Every record below, from first to last, should be copied exactly; leave the pictures out.

## Source data
§ §

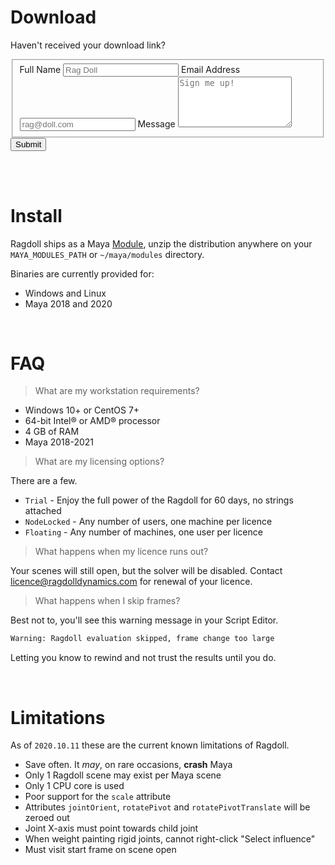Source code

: # Download

Haven't received your download link?

<form id="fs-frm" name="simple-contact-form" accept-charset="utf-8" action="https://formspree.io/signup@ragdolldynamics.com" method="post">
  <fieldset id="fs-frm-inputs">
    <label for="full-name">Full Name</label>
    <input type="text" name="name" id="full-name" placeholder="Rag Doll" required="">
    <label for="email-address">Email Address</label>
    <input type="email" name="_replyto" id="email-address" placeholder="rag@doll.com" required="">
    <label for="message">Message</label>
    <textarea rows="5" name="message" id="message" placeholder="Sign me up!" required=""></textarea>
    <input type="hidden" name="_subject" id="email-subject" value="Contact Form Submission">
  </fieldset>
  <input type="submit" value="Submit">
</form>

<br>
<br>

# Install

Ragdoll ships as a Maya [Module](https://around-the-corner.typepad.com/adn/2012/07/distributing-files-on-maya-maya-modules.html), unzip the distribution anywhere on your `MAYA_MODULES_PATH` or `~/maya/modules` directory.

Binaries are currently provided for:

- Windows and Linux
- Maya 2018 and 2020

<br>

# FAQ

> What are my workstation requirements?

- Windows 10+ or CentOS 7+
- 64-bit Intel® or AMD® processor
- 4 GB of RAM
- Maya 2018-2021

> What are my licensing options?

There are a few.

- `Trial` - Enjoy the full power of the Ragdoll for 60 days, no strings attached
- `NodeLocked` - Any number of users, one machine per licence
- `Floating` - Any number of machines, one user per licence

> What happens when my licence runs out?

Your scenes will still open, but the solver will be disabled. Contact [licence@ragdolldynamics.com](mailto:licence@ragdolldynamics.com) for renewal of your licence.

> What happens when I skip frames?

Best not to, you'll see this warning message in your Script Editor.

```bash
Warning: Ragdoll evaluation skipped, frame change too large
```

Letting you know to rewind and not trust the results until you do.

<br>

# Limitations

As of `2020.10.11` these are the current known limitations of Ragdoll.

- Save often. It *may*, on rare occasions, **crash** Maya
- Only 1 Ragdoll scene may exist per Maya scene
- Only 1 CPU core is used
- Poor support for the `scale` attribute
- Attributes `jointOrient`, `rotatePivot` and `rotatePivotTranslate` will be zeroed out
- Joint X-axis must point towards child joint
- When weight painting rigid joints, cannot right-click "Select influence"
- Must visit start frame on scene open
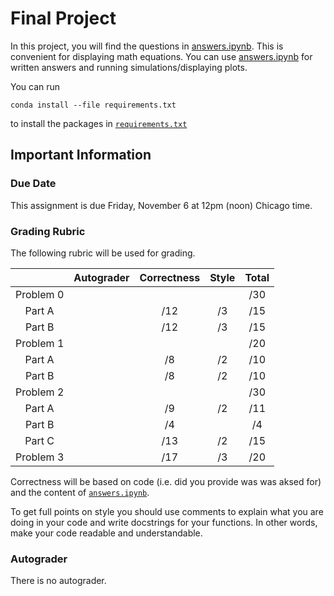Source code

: # Final Project

In this project, you will find the questions in [answers.ipynb](answers.ipynb).  This is convenient for displaying math equations. You can use [answers.ipynb](answers.ipynb) for written answers and running simulations/displaying plots.

You can run
```
conda install --file requirements.txt
```
to install the packages in [`requirements.txt`](requirements.txt)

## Important Information

### Due Date
This assignment is due Friday, November 6 at 12pm (noon) Chicago time.

### Grading Rubric

The following rubric will be used for grading.

|   | Autograder | Correctness | Style | Total |
|:-:|:-:|:-:|:-:|:-:|
| Problem 0 |  |   |  | /30 |
| Part A |    | /12 | /3 | /15 |
| Part B |    | /12 | /3 | /15 |
| Problem 1 |  |   |  | /20 |
| Part A |    | /8 | /2 | /10 |
| Part B |    | /8 | /2 | /10 |
| Problem 2 |  |  |  | /30 |
| Part A |    | /9 | /2 | /11 |
| Part B |    | /4 |  | /4 |
| Part C |    | /13 | /2 | /15 |
| Problem 3 |  | /17 | /3 | /20 |


Correctness will be based on code (i.e. did you provide was was aksed for) and the content of [`answers.ipynb`](answers.ipynb).

To get full points on style you should use comments to explain what you are doing in your code and write docstrings for your functions.  In other words, make your code readable and understandable.

### Autograder

There is no autograder.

§ §

## REPLY
Source code

: # Download

Haven't received your download link?

<form id="fs-frm" name="simple-contact-form" accept-charset="utf-8" action="https://formspree.io/signup@ragdolldynamics.com" method="post">
  <fieldset id="fs-frm-inputs">
    <label for="full-name">Full Name</label>
    <input type="text" name="name" id="full-name" placeholder="Rag Doll" required="">
    <label for="email-address">Email Address</label>
    <input type="email" name="_replyto" id="email-address" placeholder="rag@doll.com" required="">
    <label for="message">Message</label>
    <textarea rows="5" name="message" id="message" placeholder="Sign me up!" required=""></textarea>
    <input type="hidden" name="_subject" id="email-subject" value="Contact Form Submission">
  </fieldset>
  <input type="submit" value="Submit">
</form>

<br>
<br>

# Install

Ragdoll ships as a Maya [Module](https://around-the-corner.typepad.com/adn/2012/07/distributing-files-on-maya-maya-modules.html), unzip the distribution anywhere on your `MAYA_MODULES_PATH` or `~/maya/modules` directory.

Binaries are currently provided for:

- Windows and Linux
- Maya 2018 and 2020

<br>

# FAQ

> What are my workstation requirements?

- Windows 10+ or CentOS 7+
- 64-bit Intel® or AMD® processor
- 4 GB of RAM
- Maya 2018-2021

> What are my licensing options?

There are a few.

- `Trial` - Enjoy the full power of the Ragdoll for 60 days, no strings attached
- `NodeLocked` - Any number of users, one machine per licence
- `Floating` - Any number of machines, one user per licence

> What happens when my licence runs out?

Your scenes will still open, but the solver will be disabled. Contact [licence@ragdolldynamics.com](mailto:licence@ragdolldynamics.com) for renewal of your licence.

> What happens when I skip frames?

Best not to, you'll see this warning message in your Script Editor.

```bash
Warning: Ragdoll evaluation skipped, frame change too large
```

Letting you know to rewind and not trust the results until you do.

<br>

# Limitations

As of `2020.10.11` these are the current known limitations of Ragdoll.

- Save often. It *may*, on rare occasions, **crash** Maya
- Only 1 Ragdoll scene may exist per Maya scene
- Only 1 CPU core is used
- Poor support for the `scale` attribute
- Attributes `jointOrient`, `rotatePivot` and `rotatePivotTranslate` will be zeroed out
- Joint X-axis must point towards child joint
- When weight painting rigid joints, cannot right-click "Select influence"
- Must visit start frame on scene open
Source code

: # Final Project

In this project, you will find the questions in [answers.ipynb](answers.ipynb).  This is convenient for displaying math equations. You can use [answers.ipynb](answers.ipynb) for written answers and running simulations/displaying plots.

You can run
```
conda install --file requirements.txt
```
to install the packages in [`requirements.txt`](requirements.txt)

## Important Information

### Due Date
This assignment is due Friday, November 6 at 12pm (noon) Chicago time.

### Grading Rubric

The following rubric will be used for grading.

|   | Autograder | Correctness | Style | Total |
|:-:|:-:|:-:|:-:|:-:|
| Problem 0 |  |   |  | /30 |
| Part A |    | /12 | /3 | /15 |
| Part B |    | /12 | /3 | /15 |
| Problem 1 |  |   |  | /20 |
| Part A |    | /8 | /2 | /10 |
| Part B |    | /8 | /2 | /10 |
| Problem 2 |  |  |  | /30 |
| Part A |    | /9 | /2 | /11 |
| Part B |    | /4 |  | /4 |
| Part C |    | /13 | /2 | /15 |
| Problem 3 |  | /17 | /3 | /20 |


Correctness will be based on code (i.e. did you provide was was aksed for) and the content of [`answers.ipynb`](answers.ipynb).

To get full points on style you should use comments to explain what you are doing in your code and write docstrings for your functions.  In other words, make your code readable and understandable.

### Autograder

There is no autograder.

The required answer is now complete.